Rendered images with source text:
+++++

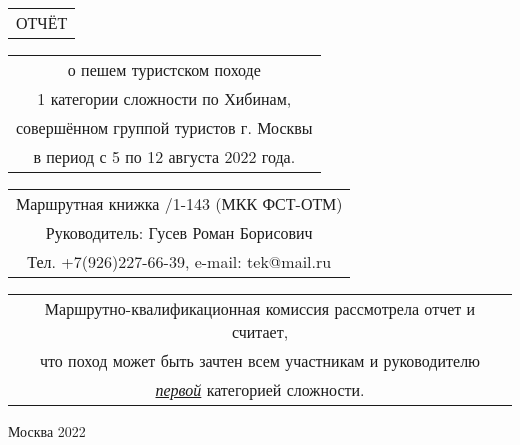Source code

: \begin{titlepage}
    \noindent\parbox{\linewidth}
    {
        \vspace{100pt}
        \Large
        \begin{center} \begin{tabular}{c}
            ОТЧЁТ\\
        \end{tabular}  \end{center}
    }
    \noindent\parbox{\linewidth}
    {
        \vspace{10pt}
        \large
        \begin{center} \begin{tabular}{c}
            о пешем туристском походе\\
            1 категории сложности по Хибинам,\\
            совершённом группой туристов г. Москвы\\
            в период с 5 по 12 августа 2022 года.
        \end{tabular}  \end{center}
    }
    \noindent\parbox{\linewidth}
    {
        \vspace{20pt}
        \large
        \begin{center} \begin{tabular}{c}
            Маршрутная книжка \textnumero1/1-143 (МКК ФСТ-ОТМ)\\
            Руководитель: Гусев Роман Борисович\\
            Тел. +7(926)227-66-39, \textenglish{e-mail: tek@mail.ru}\\
        \end{tabular}  \end{center}
    }
    \noindent\parbox{\linewidth}
    {
        \vspace{20pt}
        \normalsize
        \begin{center} \begin{tabular}{c}
            Маршрутно-квалификационная комиссия рассмотрела отчет и считает,\\
            что поход может быть зачтен всем участникам и руководителю\\
            \underline{\textit{\large{первой}}} категорией сложности.
        \end{tabular}  \end{center}
    }
    \noindent\parbox{\linewidth}
    {
        \vspace{180pt}
        \large
        \begin{center}
            Москва 2022
        \end{center}
    }
\end{titlepage}

\shipout\null
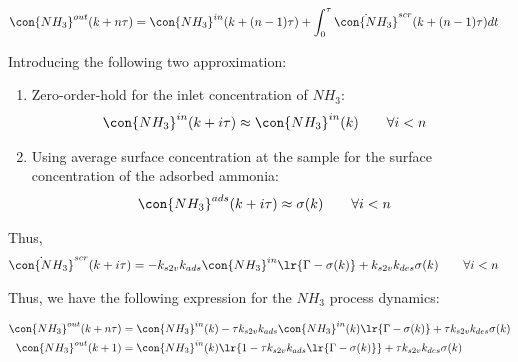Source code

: \begin{align*}
    \con{NH_3}^{out} (k + n\tau) &= \con{NH_3}^{in} (k + (n-1)\tau) + \int_{0}^{\tau}  \dot{\con{NH_3}}^{scr} (k + (n-1)\tau) dt
\end{align*}

Introducing the following two approximation:
\begin{enumerate}
    \item Zero-order-hold for the inlet concentration of $NH_3$:
        \begin{align*}
            \con{NH_3}^{in} (k + i \tau) &\approx \con{NH_3}^{in} (k) \qquad \forall i < n
        \end{align*}
    \item Using average surface concentration at the sample for the surface concentration of the adsorbed ammonia:
        \begin{align*}
            \con{NH_3}^{ads} (k + i \tau) &\approx \sigma(k) \qquad \forall i < n
        \end{align*}
\end{enumerate}

Thus,
\begin{align*}
    \dot{\con{NH_3}}^{scr} (k + i \tau) &= -k_{s2v}k_{ads} \con{NH_3}^{in} \lr{\Gamma - \sigma(k)} + k_{s2v} k_{des} \sigma(k)
    \qquad \forall i < n
\end{align*}


Thus, we have the following expression for the $NH_3$ process dynamics:

\begin{align*}
    \con{NH_3}^{out} (k + n\tau) &= \con{NH_3}^{in} (k) - \tau k_{s2v}k_{ads} \con{NH_3}^{in}(k) \lr{\Gamma - \sigma(k)} + \tau k_{s2v} k_{des} \sigma(k)\\
    \con{NH_3}^{out} (k + 1) &= \con{NH_3}^{in}(k) \lr{1 - \tau k_{s2v}k_{ads} \lr{\Gamma - \sigma(k)}} + \tau k_{s2v} k_{des} \sigma(k)
\end{align*}
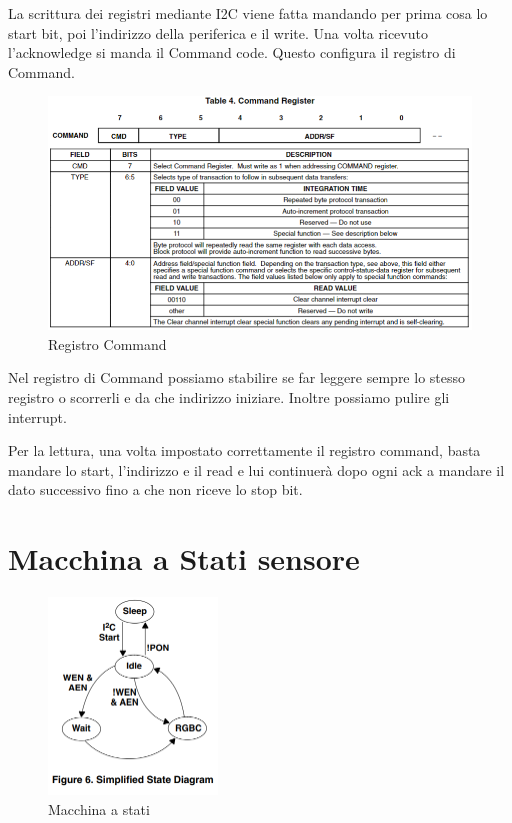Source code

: \documentclass[12pt]{report}
\begin{document}
La scrittura dei registri mediante I2C viene fatta mandando per prima cosa lo start bit, poi l'indirizzo della periferica e il write. Una volta ricevuto l'acknowledge si manda il Command code. Questo configura il registro di Command.

\begin{figure}
    \includegraphics[width=\textwidth]{Immagini_sensore/registro_di_command.png}
    \caption{Registro Command}
    \label{fig:comm}
\end{figure}

Nel registro di Command possiamo stabilire se far leggere sempre lo stesso registro o scorrerli e da che indirizzo iniziare. Inoltre possiamo pulire gli interrupt.

Per la lettura, una volta impostato correttamente il registro command, basta mandare lo start, l'indirizzo e il read e lui continuerà dopo ogni ack a mandare il dato successivo fino a che non riceve lo stop bit.

\section{Macchina a Stati sensore}
\begin{figure}
    \centering
    \includegraphics[width=0.4\textwidth]{Immagini_sensore/macchina_a_stati.png}
    \caption{Macchina a stati}
\end{figure}
\end{document}
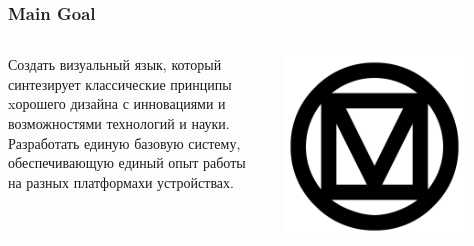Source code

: \documentclass[12pt]{beamer}
\begin{document}
	\begin{frame}
		\frametitle{Main Goal}

        \begin{columns}
            \begin{column}{0.5\textwidth}
                Создать визуальный язык,
                который синтезирует классические принципы
                xорошего дизайна с инновациями
                и возможностями технологий и науки. \\

                Разработать единую базовую систему,
                обеспечивающую единый опыт работы
                на разных платформахи устройствах.
            \end{column}
            
            \begin{column}{0.5\textwidth}
                \includegraphics[width=0.8\textwidth]{md.png}
            \end{column}

        \end{columns}

	\end{frame}
\end{document}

+++++

[Problem details]: Without including the pictures, copy all of the data exactly.

[Solved problem]:
Source code

: \begin{titlepage}
    \noindent\parbox{\linewidth}
    {
        \vspace{100pt}
        \Large
        \begin{center} \begin{tabular}{c}
            ОТЧЁТ\\
        \end{tabular}  \end{center}
    }
    \noindent\parbox{\linewidth}
    {
        \vspace{10pt}
        \large
        \begin{center} \begin{tabular}{c}
            о пешем туристском походе\\
            1 категории сложности по Хибинам,\\
            совершённом группой туристов г. Москвы\\
            в период с 5 по 12 августа 2022 года.
        \end{tabular}  \end{center}
    }
    \noindent\parbox{\linewidth}
    {
        \vspace{20pt}
        \large
        \begin{center} \begin{tabular}{c}
            Маршрутная книжка \textnumero1/1-143 (МКК ФСТ-ОТМ)\\
            Руководитель: Гусев Роман Борисович\\
            Тел. +7(926)227-66-39, \textenglish{e-mail: tek@mail.ru}\\
        \end{tabular}  \end{center}
    }
    \noindent\parbox{\linewidth}
    {
        \vspace{20pt}
        \normalsize
        \begin{center} \begin{tabular}{c}
            Маршрутно-квалификационная комиссия рассмотрела отчет и считает,\\
            что поход может быть зачтен всем участникам и руководителю\\
            \underline{\textit{\large{первой}}} категорией сложности.
        \end{tabular}  \end{center}
    }
    \noindent\parbox{\linewidth}
    {
        \vspace{180pt}
        \large
        \begin{center}
            Москва 2022
        \end{center}
    }
\end{titlepage}

\shipout\null
Source code

: \begin{align*}
    \con{NH_3}^{out} (k + n\tau) &= \con{NH_3}^{in} (k + (n-1)\tau) + \int_{0}^{\tau}  \dot{\con{NH_3}}^{scr} (k + (n-1)\tau) dt
\end{align*}

Introducing the following two approximation:
\begin{enumerate}
    \item Zero-order-hold for the inlet concentration of $NH_3$:
        \begin{align*}
            \con{NH_3}^{in} (k + i \tau) &\approx \con{NH_3}^{in} (k) \qquad \forall i < n
        \end{align*}
    \item Using average surface concentration at the sample for the surface concentration of the adsorbed ammonia:
        \begin{align*}
            \con{NH_3}^{ads} (k + i \tau) &\approx \sigma(k) \qquad \forall i < n
        \end{align*}
\end{enumerate}

Thus,
\begin{align*}
    \dot{\con{NH_3}}^{scr} (k + i \tau) &= -k_{s2v}k_{ads} \con{NH_3}^{in} \lr{\Gamma - \sigma(k)} + k_{s2v} k_{des} \sigma(k)
    \qquad \forall i < n
\end{align*}


Thus, we have the following expression for the $NH_3$ process dynamics:

\begin{align*}
    \con{NH_3}^{out} (k + n\tau) &= \con{NH_3}^{in} (k) - \tau k_{s2v}k_{ads} \con{NH_3}^{in}(k) \lr{\Gamma - \sigma(k)} + \tau k_{s2v} k_{des} \sigma(k)\\
    \con{NH_3}^{out} (k + 1) &= \con{NH_3}^{in}(k) \lr{1 - \tau k_{s2v}k_{ads} \lr{\Gamma - \sigma(k)}} + \tau k_{s2v} k_{des} \sigma(k)
\end{align*}
Source code

: \documentclass[12pt]{report}
\begin{document}
La scrittura dei registri mediante I2C viene fatta mandando per prima cosa lo start bit, poi l'indirizzo della periferica e il write. Una volta ricevuto l'acknowledge si manda il Command code. Questo configura il registro di Command.

\begin{figure}
    \includegraphics[width=\textwidth]{Immagini_sensore/registro_di_command.png}
    \caption{Registro Command}
    \label{fig:comm}
\end{figure}

Nel registro di Command possiamo stabilire se far leggere sempre lo stesso registro o scorrerli e da che indirizzo iniziare. Inoltre possiamo pulire gli interrupt.

Per la lettura, una volta impostato correttamente il registro command, basta mandare lo start, l'indirizzo e il read e lui continuerà dopo ogni ack a mandare il dato successivo fino a che non riceve lo stop bit.

\section{Macchina a Stati sensore}
\begin{figure}
    \centering
    \includegraphics[width=0.4\textwidth]{Immagini_sensore/macchina_a_stati.png}
    \caption{Macchina a stati}
\end{figure}
\end{document}
Source code

: \documentclass[12pt]{beamer}
\begin{document}
	\begin{frame}
		\frametitle{Main Goal}

        \begin{columns}
            \begin{column}{0.5\textwidth}
                Создать визуальный язык,
                который синтезирует классические принципы
                xорошего дизайна с инновациями
                и возможностями технологий и науки. \\

                Разработать единую базовую систему,
                обеспечивающую единый опыт работы
                на разных платформахи устройствах.
            \end{column}
            
            \begin{column}{0.5\textwidth}
                \includegraphics[width=0.8\textwidth]{md.png}
            \end{column}

        \end{columns}

	\end{frame}
\end{document}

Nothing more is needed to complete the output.